El suicidio de una funcionaria en el Ministerio de Hacienda es mucho más que una tragedia personal. Es el resultado más doloroso de un sistema que sigue fallando en proteger la dignidad de quienes trabajan en él. Esta muerte nos golpea en lo más profundo porque, otra vez, somos las mujeres quienes enfrentamos las consecuencias más brutales de un sistema de desigualdad que se reproduce de forma dramática y violenta en el interior de las organizaciones laborales.
El acoso laboral afecta a hombres y mujeres, pero las estadísticas son claras: somos las mujeres quienes somos acosadas con mayor frecuencia. La violencia de género no solo está presente en las calles o los hogares; también se manifiesta en los espacios de trabajo, especialmente en aquellos donde las jerarquías de poder se utilizan como herramientas de control y maltrato. Esta desigualdad estructural convierte a las mujeres en el blanco preferido del abuso, perpetuando una dinámica de violencia que parece no tener fin.
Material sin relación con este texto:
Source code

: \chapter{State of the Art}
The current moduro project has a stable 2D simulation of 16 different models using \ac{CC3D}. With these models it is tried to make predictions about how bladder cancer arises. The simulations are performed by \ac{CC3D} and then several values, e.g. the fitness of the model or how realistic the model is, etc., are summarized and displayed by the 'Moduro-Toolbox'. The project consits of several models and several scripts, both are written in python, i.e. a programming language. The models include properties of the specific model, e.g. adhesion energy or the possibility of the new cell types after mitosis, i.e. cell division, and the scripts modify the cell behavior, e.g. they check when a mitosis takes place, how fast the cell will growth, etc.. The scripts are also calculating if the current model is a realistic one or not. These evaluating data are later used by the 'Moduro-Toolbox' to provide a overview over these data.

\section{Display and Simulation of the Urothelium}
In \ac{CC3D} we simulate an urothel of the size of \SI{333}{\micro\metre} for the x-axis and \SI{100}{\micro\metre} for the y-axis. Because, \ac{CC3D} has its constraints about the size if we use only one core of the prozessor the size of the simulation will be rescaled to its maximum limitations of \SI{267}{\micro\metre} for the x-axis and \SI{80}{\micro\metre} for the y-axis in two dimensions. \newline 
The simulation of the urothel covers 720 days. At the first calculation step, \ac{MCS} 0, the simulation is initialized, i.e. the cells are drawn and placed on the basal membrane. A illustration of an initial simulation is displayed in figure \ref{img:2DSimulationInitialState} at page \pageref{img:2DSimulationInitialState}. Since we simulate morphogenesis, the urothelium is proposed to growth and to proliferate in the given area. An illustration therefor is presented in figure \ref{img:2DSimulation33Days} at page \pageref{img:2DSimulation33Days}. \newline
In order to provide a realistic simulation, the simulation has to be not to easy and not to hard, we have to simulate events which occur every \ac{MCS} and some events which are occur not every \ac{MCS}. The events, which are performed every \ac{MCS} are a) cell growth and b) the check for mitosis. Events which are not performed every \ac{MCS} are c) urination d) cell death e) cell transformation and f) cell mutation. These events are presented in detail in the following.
Desde hace años, he trabajado en diversos servicios públicos apoyando la implementación de procedimientos y protocolos para prevenir, investigar y sancionar el acoso laboral. Sin embargo, si hay algo que se repite en la mayoría de las capacitaciones, es la incredulidad y desconfianza de los funcionarios y funcionarias públicas cuando explico lo que se debe hacer. Hay una cultura del silencio. Hay una cultura del abuso. Y estas culturas, profundamente arraigadas, hacen que los protocolos, por más bien diseñados que estén, no sean efectivos.
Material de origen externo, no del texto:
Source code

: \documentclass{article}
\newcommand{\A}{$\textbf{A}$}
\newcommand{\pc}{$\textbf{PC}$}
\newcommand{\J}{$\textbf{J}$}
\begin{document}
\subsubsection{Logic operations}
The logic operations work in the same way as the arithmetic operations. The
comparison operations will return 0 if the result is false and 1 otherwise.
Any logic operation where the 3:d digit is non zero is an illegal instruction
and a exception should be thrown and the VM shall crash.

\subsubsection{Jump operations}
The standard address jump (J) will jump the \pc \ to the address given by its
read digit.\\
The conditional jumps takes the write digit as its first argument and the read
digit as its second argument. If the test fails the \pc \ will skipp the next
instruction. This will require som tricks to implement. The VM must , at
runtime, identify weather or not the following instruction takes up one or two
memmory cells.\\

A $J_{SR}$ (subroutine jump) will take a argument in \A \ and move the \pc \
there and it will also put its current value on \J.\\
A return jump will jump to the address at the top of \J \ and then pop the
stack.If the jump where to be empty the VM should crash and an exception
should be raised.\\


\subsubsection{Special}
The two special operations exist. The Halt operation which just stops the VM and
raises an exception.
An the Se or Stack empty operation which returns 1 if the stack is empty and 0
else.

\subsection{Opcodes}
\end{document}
Esto no es compatible con el servicio público. Ser funcionario o funcionaria pública no es solo cumplir con tareas administrativas, es asumir un compromiso ético con la ciudadanía y con los/as compañeros/as de trabajo. Y cuando se tolera o se guarda silencio frente al acoso laboral, se traicionan los principios fundamentales de la administración pública.
Es urgente que entendamos que el Estado no es cualquier empleador. La administración pública tiene la obligación de ser ejemplo de justicia y probidad, no un espacio donde el abuso se normalice. El acoso laboral no solo es un problema ético; es una violación al deber de probidad y a la responsabilidad administrativa que recae sobre quienes trabajan al servicio del país.
Por eso, esta tragedia debe ser un llamado de atención contundente:
- Romper con la cultura del silencio. Cada funcionario y funcionaria pública tiene la obligación ética y administrativa de denunciar cualquier acto de acoso laboral. Guardar silencio perpetúa el abuso y convierte a los testigos en cómplices.
- Garantizar que los protocolos funcionen. Las instituciones deben asegurar que las denuncias sean investigadas con seriedad, proteger a las víctimas y sancionar con severidad a quienes perpetúan el acoso.
- Abordar la desigualdad de género como un eje central. No podemos seguir ignorando que las mujeres somos las más afectadas por estas dinámicas de abuso, y que cualquier solución real debe incluir una perspectiva de género.
- Reforzar la ética del servicio público. Ser parte de la administración pública no es un privilegio; es una responsabilidad que exige actuar con los más altos estándares de probidad y respeto.
El suicidio de esta funcionaria no puede ser olvidado en una semana. Es un grito de auxilio que nos recuerda que el cambio no vendrá solo de los protocolos, sino de una transformación cultural que debe comenzar en cada una de las reparticiones de la administración pública.
Otra vez somos las mujeres quienes enfrentamos las peores consecuencias. Otra vez somos nosotras quienes debemos gritar para que se escuchen nuestras denuncias. Otra vez somos nosotras quienes cargamos con el peso de un sistema que nos violenta y nos silencia.
¿Cuántas más? Ni una más.
Por Carola Naranjo Inostroza. Especialista en género y políticas públicas, académica universitaria. Doctora © en Psicología. Directora Ejecutiva Consultora Etnográfica.